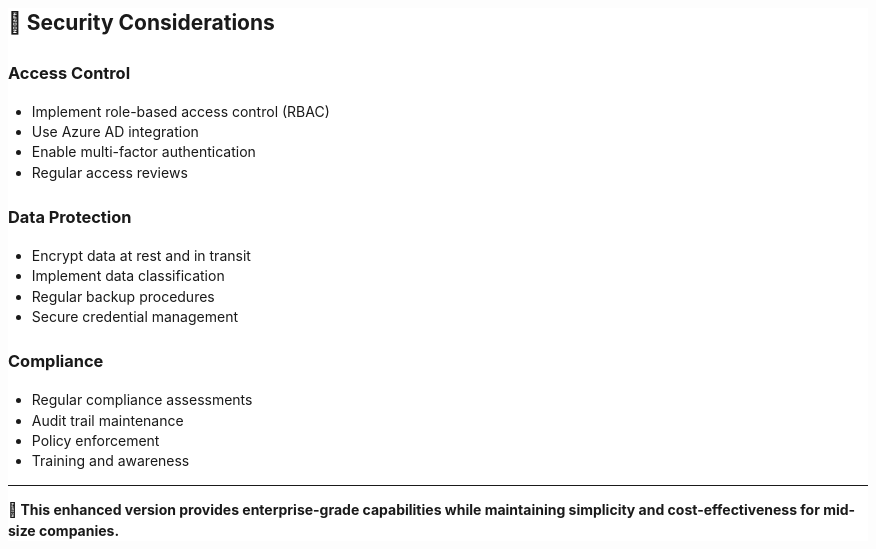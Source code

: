 ## 🚨 Security Considerations

### Access Control
- Implement role-based access control (RBAC)
- Use Azure AD integration
- Enable multi-factor authentication
- Regular access reviews

### Data Protection
- Encrypt data at rest and in transit
- Implement data classification
- Regular backup procedures
- Secure credential management

### Compliance
- Regular compliance assessments
- Audit trail maintenance
- Policy enforcement
- Training and awareness

---

**🎯 This enhanced version provides enterprise-grade capabilities while maintaining simplicity and cost-effectiveness for mid-size companies.** 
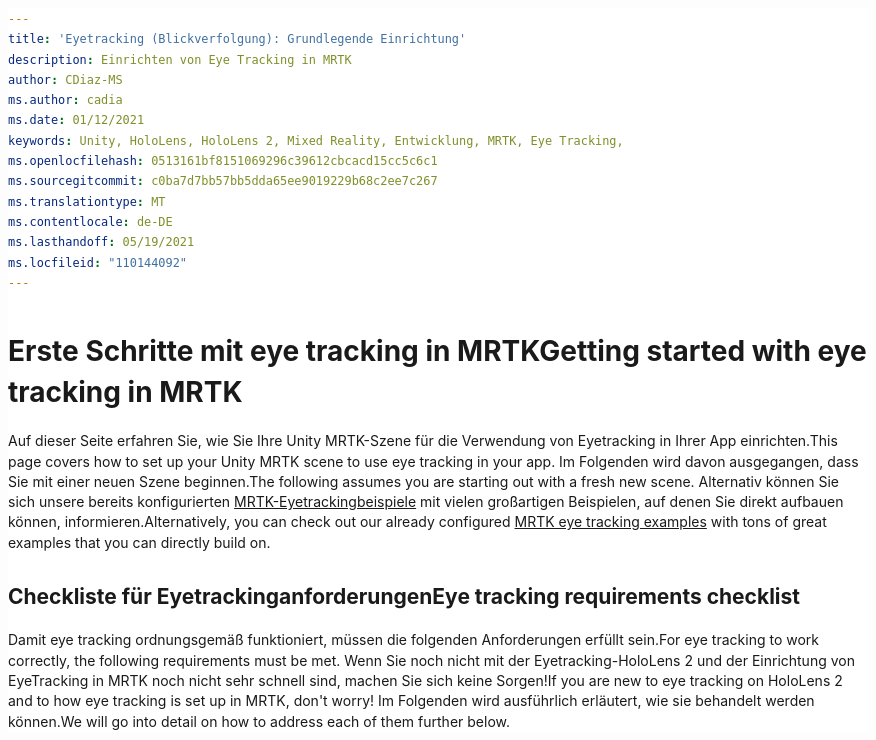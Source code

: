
 ```yaml
---
title: 'Eyetracking (Blickverfolgung): Grundlegende Einrichtung'
description: Einrichten von Eye Tracking in MRTK
author: CDiaz-MS
ms.author: cadia
ms.date: 01/12/2021
keywords: Unity, HoloLens, HoloLens 2, Mixed Reality, Entwicklung, MRTK, Eye Tracking,
ms.openlocfilehash: 0513161bf8151069296c39612cbcacd15cc5c6c1
ms.sourcegitcommit: c0ba7d7bb57bb5dda65ee9019229b68c2ee7c267
ms.translationtype: MT
ms.contentlocale: de-DE
ms.lasthandoff: 05/19/2021
ms.locfileid: "110144092"
---
```

# <a name="getting-started-with-eye-tracking-in-mrtk"></a><span data-ttu-id="9fea7-104">Erste Schritte mit eye tracking in MRTK</span><span class="sxs-lookup"><span data-stu-id="9fea7-104">Getting started with eye tracking in MRTK</span></span>

<span data-ttu-id="9fea7-105">Auf dieser Seite erfahren Sie, wie Sie Ihre Unity MRTK-Szene für die Verwendung von Eyetracking in Ihrer App einrichten.</span><span class="sxs-lookup"><span data-stu-id="9fea7-105">This page covers how to set up your Unity MRTK scene to use eye tracking in your app.</span></span>
<span data-ttu-id="9fea7-106">Im Folgenden wird davon ausgegangen, dass Sie mit einer neuen Szene beginnen.</span><span class="sxs-lookup"><span data-stu-id="9fea7-106">The following assumes you are starting out with a fresh new scene.</span></span>
<span data-ttu-id="9fea7-107">Alternativ können Sie sich unsere bereits konfigurierten [MRTK-Eyetrackingbeispiele](../../example-scenes/eye-tracking-examples-overview.md) mit vielen großartigen Beispielen, auf denen Sie direkt aufbauen können, informieren.</span><span class="sxs-lookup"><span data-stu-id="9fea7-107">Alternatively, you can check out our already configured [MRTK eye tracking examples](../../example-scenes/eye-tracking-examples-overview.md) with tons of great examples that you can directly build on.</span></span>

## <a name="eye-tracking-requirements-checklist"></a><span data-ttu-id="9fea7-108">Checkliste für Eyetrackinganforderungen</span><span class="sxs-lookup"><span data-stu-id="9fea7-108">Eye tracking requirements checklist</span></span>

<span data-ttu-id="9fea7-109">Damit eye tracking ordnungsgemäß funktioniert, müssen die folgenden Anforderungen erfüllt sein.</span><span class="sxs-lookup"><span data-stu-id="9fea7-109">For eye tracking to work correctly, the following requirements must be met.</span></span>
<span data-ttu-id="9fea7-110">Wenn Sie noch nicht mit der Eyetracking-HoloLens 2 und der Einrichtung von EyeTracking in MRTK noch nicht sehr schnell sind, machen Sie sich keine Sorgen!</span><span class="sxs-lookup"><span data-stu-id="9fea7-110">If you are new to eye tracking on HoloLens 2 and to how eye tracking is set up in MRTK, don't worry!</span></span>
<span data-ttu-id="9fea7-111">Im Folgenden wird ausführlich erläutert, wie sie behandelt werden können.</span><span class="sxs-lookup"><span data-stu-id="9fea7-111">We will go into detail on how to address each of them further below.</span></span>
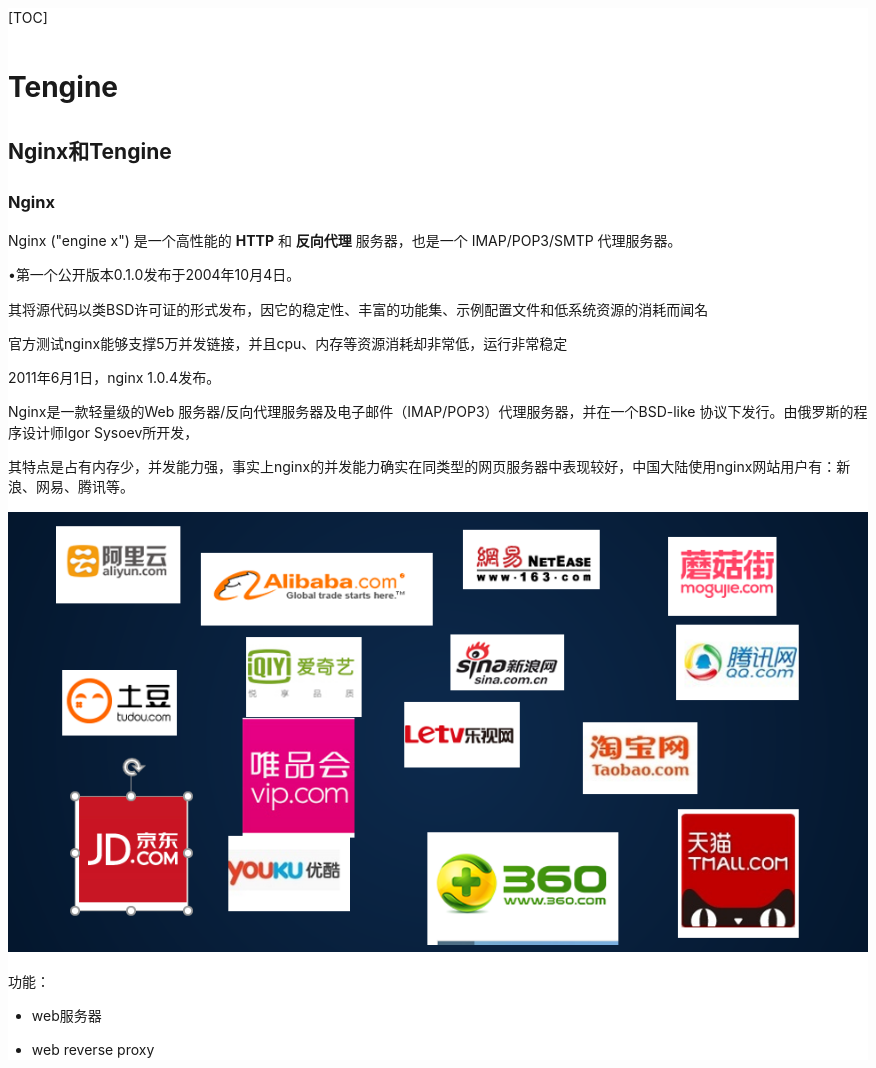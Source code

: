 

[TOC]



# Tengine

## Nginx和Tengine

### Nginx

Nginx ("engine x") 是一个高性能的 **HTTP** 和 **反向代理** 服务器，也是一个 IMAP/POP3/SMTP 代理服务器。

•第一个公开版本0.1.0发布于2004年10月4日。

  其将源代码以类BSD许可证的形式发布，因它的稳定性、丰富的功能集、示例配置文件和低系统资源的消耗而闻名

  官方测试nginx能够支撑5万并发链接，并且cpu、内存等资源消耗却非常低，运行非常稳定

2011年6月1日，nginx 1.0.4发布。

  Nginx是一款轻量级的Web 服务器/反向代理服务器及电子邮件（IMAP/POP3）代理服务器，并在一个BSD-like 协议下发行。由俄罗斯的程序设计师Igor Sysoev所开发，

  其特点是占有内存少，并发能力强，事实上nginx的并发能力确实在同类型的网页服务器中表现较好，中国大陆使用nginx网站用户有：新浪、网易、腾讯等。

![image-20200103154530929](images/20200103154530929.png)

功能：

- web服务器

- web reverse proxy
________________________________________
ACTION ITEM
Repeat every entry above exactly; images stay out of the copy.

ANSWER TO THE EXERCISE
Source code

: ## 🚨 Security Considerations

### Access Control
- Implement role-based access control (RBAC)
- Use Azure AD integration
- Enable multi-factor authentication
- Regular access reviews

### Data Protection
- Encrypt data at rest and in transit
- Implement data classification
- Regular backup procedures
- Secure credential management

### Compliance
- Regular compliance assessments
- Audit trail maintenance
- Policy enforcement
- Training and awareness

---

**🎯 This enhanced version provides enterprise-grade capabilities while maintaining simplicity and cost-effectiveness for mid-size companies.** 
Source code

:
 ```yaml
---
title: 'Eyetracking (Blickverfolgung): Grundlegende Einrichtung'
description: Einrichten von Eye Tracking in MRTK
author: CDiaz-MS
ms.author: cadia
ms.date: 01/12/2021
keywords: Unity, HoloLens, HoloLens 2, Mixed Reality, Entwicklung, MRTK, Eye Tracking,
ms.openlocfilehash: 0513161bf8151069296c39612cbcacd15cc5c6c1
ms.sourcegitcommit: c0ba7d7bb57bb5dda65ee9019229b68c2ee7c267
ms.translationtype: MT
ms.contentlocale: de-DE
ms.lasthandoff: 05/19/2021
ms.locfileid: "110144092"
---
```

# <a name="getting-started-with-eye-tracking-in-mrtk"></a><span data-ttu-id="9fea7-104">Erste Schritte mit eye tracking in MRTK</span><span class="sxs-lookup"><span data-stu-id="9fea7-104">Getting started with eye tracking in MRTK</span></span>

<span data-ttu-id="9fea7-105">Auf dieser Seite erfahren Sie, wie Sie Ihre Unity MRTK-Szene für die Verwendung von Eyetracking in Ihrer App einrichten.</span><span class="sxs-lookup"><span data-stu-id="9fea7-105">This page covers how to set up your Unity MRTK scene to use eye tracking in your app.</span></span>
<span data-ttu-id="9fea7-106">Im Folgenden wird davon ausgegangen, dass Sie mit einer neuen Szene beginnen.</span><span class="sxs-lookup"><span data-stu-id="9fea7-106">The following assumes you are starting out with a fresh new scene.</span></span>
<span data-ttu-id="9fea7-107">Alternativ können Sie sich unsere bereits konfigurierten [MRTK-Eyetrackingbeispiele](../../example-scenes/eye-tracking-examples-overview.md) mit vielen großartigen Beispielen, auf denen Sie direkt aufbauen können, informieren.</span><span class="sxs-lookup"><span data-stu-id="9fea7-107">Alternatively, you can check out our already configured [MRTK eye tracking examples](../../example-scenes/eye-tracking-examples-overview.md) with tons of great examples that you can directly build on.</span></span>

## <a name="eye-tracking-requirements-checklist"></a><span data-ttu-id="9fea7-108">Checkliste für Eyetrackinganforderungen</span><span class="sxs-lookup"><span data-stu-id="9fea7-108">Eye tracking requirements checklist</span></span>

<span data-ttu-id="9fea7-109">Damit eye tracking ordnungsgemäß funktioniert, müssen die folgenden Anforderungen erfüllt sein.</span><span class="sxs-lookup"><span data-stu-id="9fea7-109">For eye tracking to work correctly, the following requirements must be met.</span></span>
<span data-ttu-id="9fea7-110">Wenn Sie noch nicht mit der Eyetracking-HoloLens 2 und der Einrichtung von EyeTracking in MRTK noch nicht sehr schnell sind, machen Sie sich keine Sorgen!</span><span class="sxs-lookup"><span data-stu-id="9fea7-110">If you are new to eye tracking on HoloLens 2 and to how eye tracking is set up in MRTK, don't worry!</span></span>
<span data-ttu-id="9fea7-111">Im Folgenden wird ausführlich erläutert, wie sie behandelt werden können.</span><span class="sxs-lookup"><span data-stu-id="9fea7-111">We will go into detail on how to address each of them further below.</span></span>
Source code

: 

[TOC]



# Tengine

## Nginx和Tengine

### Nginx

Nginx ("engine x") 是一个高性能的 **HTTP** 和 **反向代理** 服务器，也是一个 IMAP/POP3/SMTP 代理服务器。

•第一个公开版本0.1.0发布于2004年10月4日。

  其将源代码以类BSD许可证的形式发布，因它的稳定性、丰富的功能集、示例配置文件和低系统资源的消耗而闻名

  官方测试nginx能够支撑5万并发链接，并且cpu、内存等资源消耗却非常低，运行非常稳定

2011年6月1日，nginx 1.0.4发布。

  Nginx是一款轻量级的Web 服务器/反向代理服务器及电子邮件（IMAP/POP3）代理服务器，并在一个BSD-like 协议下发行。由俄罗斯的程序设计师Igor Sysoev所开发，

  其特点是占有内存少，并发能力强，事实上nginx的并发能力确实在同类型的网页服务器中表现较好，中国大陆使用nginx网站用户有：新浪、网易、腾讯等。

![image-20200103154530929](images/20200103154530929.png)

功能：

- web服务器

- web reverse proxy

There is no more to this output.